## Raw data
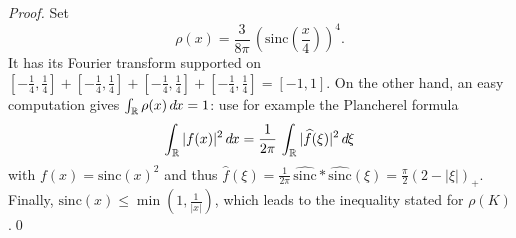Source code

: \documentclass[envcountsame]{svmult}
\newcommand{\R}{\mathbb{R}}
\newcommand{\sinc}{\mathrm{sinc}}
\newcommand{\DD}[1]{\,d\hspace*{-0.3mm}{#1}}
\begin{document}
\begin{proof}
Set 
$$\rho(x) = \frac{3}{8\pi}\,\left(\sinc\left(\frac{x}{4}\right)\right)^4 .$$
It has its Fourier transform supported on $[-\frac{1}{4},\frac{1}{4}] + [-\frac{1}{4},\frac{1}{4}] + [-\frac{1}{4},\frac{1}{4}] + [-\frac{1}{4},\frac{1}{4}] = [-1,1]$. On the other hand, an easy computation gives $\int_{\R} \rho(x)\DD{x}=1$:
 use for example the Plancherel formula $$\int_{\R} |f(x)|^2\DD{x} = \frac{1}{2\pi}\,\int_{\R} |\widehat{f}(\xi)|^2\DD{\xi} $$
with $f(x)=\sinc(x)^2$ and thus $\widehat{f}(\xi) = \frac{1}{2\pi} \,\widehat{\sinc}*\widehat{\sinc}(\xi) = \frac{\pi}{2} (2-|\xi|)_+$.
Finally, $\sinc(x) \leq \min(1,\frac{1}{|x|})$, which leads to the inequality stated for $\rho(K)$.\qed
\end{proof}
\end{document}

## Task goal
Read through the entries and copy each line in which "newcommand" appears.

## Written answer
\newcommand{\R}{\mathbb{R}}
\newcommand{\sinc}{\mathrm{sinc}}
\newcommand{\DD}[1]{\,d\hspace*{-0.3mm}{#1}}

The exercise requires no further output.